* **RECORDS SHOWN**
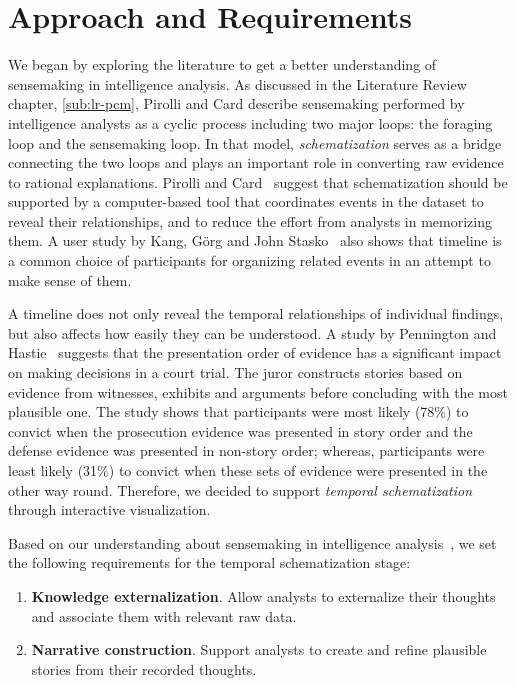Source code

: \section{Approach and Requirements}
We began by exploring the literature to get a better understanding of sensemaking in intelligence analysis. As discussed in the Literature Review chapter, \autoref{sub:lr-pcm}, Pirolli and Card describe sensemaking performed by intelligence analysts as a cyclic process including two major loops: the foraging loop and the sensemaking loop. In that model, \emph{schematization} serves as a bridge connecting the two loops and plays an important role in converting raw evidence to rational explanations. Pirolli and Card~\cite{Pirolli2005} suggest that schematization should be supported by a computer-based tool that coordinates events in the dataset to reveal their relationships, and to reduce the effort from analysts in memorizing them. A user study by Kang, Görg and John Stasko~\cite{Kang2011} also shows that timeline is a common choice of participants for organizing related events in an attempt to make sense of them.

A timeline does not only reveal the temporal relationships of individual findings, but also affects how easily they can be understood. A study by Pennington and Hastie~\cite{Pennington1991} suggests that the presentation order of evidence has a significant impact on making decisions in a court trial. The juror constructs stories based on evidence from witnesses, exhibits and arguments before concluding with the most plausible one. The study shows that participants were most likely (78\%) to convict when the prosecution evidence was presented in story order and the defense evidence was presented in non-story order; whereas, participants were least likely (31\%) to convict when these sets of evidence were presented in the other way round. Therefore, we decided to support \emph{temporal schematization} through interactive visualization.

Based on our understanding about sensemaking in intelligence analysis~\cite{Heuer1999,Pirolli2005}, we set the following requirements for the temporal schematization stage:

\begin{enumerate}
	\item \textbf{Knowledge externalization}. Allow analysts to externalize their thoughts and associate them with relevant raw data.
	\item \textbf{Narrative construction}. Support analysts to create and refine plausible stories from their recorded thoughts.
\end{enumerate}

* **TASK GOAL**
The string "thoughts" shows up in some lines of the listing. Copy each such line.

* **TASK RESULT**
	\item \textbf{Knowledge externalization}. Allow analysts to externalize their thoughts and associate them with relevant raw data.
	\item \textbf{Narrative construction}. Support analysts to create and refine plausible stories from their recorded thoughts.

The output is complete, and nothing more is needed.